I guess I'm understanding that, in Python, if something belongs to a type,
must also be a value.


Nothing belongs to a type. Objects created during the running of a program do have a definite type, and a definite value. Some are immutable, meaning they cannot change. Others are mutable. Examples are int and list, respectively.

I guess I'm understanding that the reason why 9 is considered a value, is
since it's a normal form*,* an element of the system that cannot be
rewritten and reduced any further.

9 is a numeric literal in your source code that describes the integer nine. Since it starts with a digit, and does not have quotes around it, it will be represented in the virtual machine as an integer object.


I also guess I'm understanding that the same goes somehow for the letter A
for example, since it cannot be rewritten or reduced any further, so it's a
value too.


The letter A in your source code might be almost anything. If it stands by itself, or is surrounded just by letters and digits, then it's a name, or identifier, presumably defined in some namespace.

That same A in the source code could be part of a string literal, if it's between quote marks.

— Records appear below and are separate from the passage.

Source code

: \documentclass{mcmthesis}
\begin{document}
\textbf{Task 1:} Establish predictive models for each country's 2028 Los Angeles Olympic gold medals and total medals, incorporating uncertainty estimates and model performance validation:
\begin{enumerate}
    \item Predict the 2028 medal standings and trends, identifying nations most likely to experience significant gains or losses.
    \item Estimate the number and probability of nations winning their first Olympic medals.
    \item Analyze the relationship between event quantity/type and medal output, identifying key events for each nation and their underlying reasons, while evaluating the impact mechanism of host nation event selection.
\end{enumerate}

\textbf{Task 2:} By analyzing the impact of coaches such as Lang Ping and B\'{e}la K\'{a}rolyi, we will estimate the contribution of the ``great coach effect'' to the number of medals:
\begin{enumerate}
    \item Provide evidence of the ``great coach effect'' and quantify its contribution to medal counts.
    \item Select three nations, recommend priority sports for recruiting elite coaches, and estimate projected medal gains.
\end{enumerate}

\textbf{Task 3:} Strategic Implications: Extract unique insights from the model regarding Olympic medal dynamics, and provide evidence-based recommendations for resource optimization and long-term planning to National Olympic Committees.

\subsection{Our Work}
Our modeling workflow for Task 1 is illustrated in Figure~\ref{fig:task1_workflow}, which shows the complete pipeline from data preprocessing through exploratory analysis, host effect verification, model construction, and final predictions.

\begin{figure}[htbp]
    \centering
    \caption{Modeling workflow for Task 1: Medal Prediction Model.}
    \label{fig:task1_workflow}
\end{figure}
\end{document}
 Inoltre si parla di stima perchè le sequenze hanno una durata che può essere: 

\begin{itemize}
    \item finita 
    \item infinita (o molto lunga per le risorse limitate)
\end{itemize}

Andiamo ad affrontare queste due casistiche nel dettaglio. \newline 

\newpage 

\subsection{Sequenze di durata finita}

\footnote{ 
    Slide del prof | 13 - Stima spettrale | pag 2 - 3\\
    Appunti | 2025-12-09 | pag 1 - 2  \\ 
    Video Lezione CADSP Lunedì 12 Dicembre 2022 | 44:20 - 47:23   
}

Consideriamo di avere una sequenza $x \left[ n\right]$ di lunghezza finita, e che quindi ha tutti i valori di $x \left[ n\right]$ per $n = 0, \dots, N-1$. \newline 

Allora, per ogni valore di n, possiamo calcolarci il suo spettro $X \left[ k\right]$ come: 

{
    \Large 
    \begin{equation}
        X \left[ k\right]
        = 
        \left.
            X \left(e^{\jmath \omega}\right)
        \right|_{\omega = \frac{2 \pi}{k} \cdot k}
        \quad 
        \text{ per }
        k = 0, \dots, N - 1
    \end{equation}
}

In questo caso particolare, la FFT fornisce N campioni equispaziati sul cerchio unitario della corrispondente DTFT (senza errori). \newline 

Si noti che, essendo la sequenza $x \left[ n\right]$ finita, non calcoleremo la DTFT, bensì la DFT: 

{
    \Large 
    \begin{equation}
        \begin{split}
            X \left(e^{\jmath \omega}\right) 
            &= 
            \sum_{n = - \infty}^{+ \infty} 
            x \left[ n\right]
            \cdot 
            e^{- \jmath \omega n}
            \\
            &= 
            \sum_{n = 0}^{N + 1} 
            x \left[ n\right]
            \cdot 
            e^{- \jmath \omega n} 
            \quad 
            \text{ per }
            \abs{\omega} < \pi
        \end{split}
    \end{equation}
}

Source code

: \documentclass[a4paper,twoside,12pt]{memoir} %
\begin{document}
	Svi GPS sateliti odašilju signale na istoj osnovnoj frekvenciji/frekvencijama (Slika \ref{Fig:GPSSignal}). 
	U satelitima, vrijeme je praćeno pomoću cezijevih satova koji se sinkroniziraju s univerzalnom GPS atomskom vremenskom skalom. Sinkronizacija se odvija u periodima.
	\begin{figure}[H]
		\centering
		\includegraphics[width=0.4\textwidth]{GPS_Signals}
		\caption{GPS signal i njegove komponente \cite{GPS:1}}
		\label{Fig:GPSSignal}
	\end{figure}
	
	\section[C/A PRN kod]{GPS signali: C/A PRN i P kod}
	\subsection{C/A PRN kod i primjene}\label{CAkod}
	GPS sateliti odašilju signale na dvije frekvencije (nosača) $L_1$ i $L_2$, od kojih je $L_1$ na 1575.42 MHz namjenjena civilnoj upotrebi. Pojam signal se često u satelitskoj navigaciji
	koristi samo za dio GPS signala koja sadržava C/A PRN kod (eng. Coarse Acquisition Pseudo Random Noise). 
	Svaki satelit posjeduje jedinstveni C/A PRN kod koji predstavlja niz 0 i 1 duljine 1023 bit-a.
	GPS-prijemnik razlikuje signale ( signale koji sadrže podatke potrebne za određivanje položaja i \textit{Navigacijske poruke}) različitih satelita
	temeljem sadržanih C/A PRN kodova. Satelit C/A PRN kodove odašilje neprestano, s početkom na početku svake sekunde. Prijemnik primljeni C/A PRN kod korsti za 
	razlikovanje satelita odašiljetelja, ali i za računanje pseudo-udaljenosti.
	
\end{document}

The quote marks are not part of the string, they're merely part of the literal representation. The language parser has to have some way of deciding whether you meant it as a name, or as a string. The quotes define that.

type('A')
<type 'str'>

The question is, in order to understand: does this apostrophes thing has a
more profound reason to be attached to the letters or it's just a
conventional way to set a difference between letters and numbers?

Letters and numbers can both be used inside a string literal. What makes it a string literal is the presence of quote marks.

Do I must
observe this apostrophes thing like the symbol of the type itself inside
which one can put any character, setting it as type str?


No clue what that's supposed to mean.

When the compiler processes your source file, it tokenizes it into some byte code. When that byte code executes, objects are created, identifiers are bound and unbound to those objects, expressions are evaluated, functions are called, and possibly external devices are spoken to.

A string object has no quote marks around it (unless you go out of your way to add them to the string explicitly), and an int object has no definite format that is defined in the language. They both have values, and sometimes its convenient to describe those values in the terms of source code. But an int object for example is unlikely to be in base ten.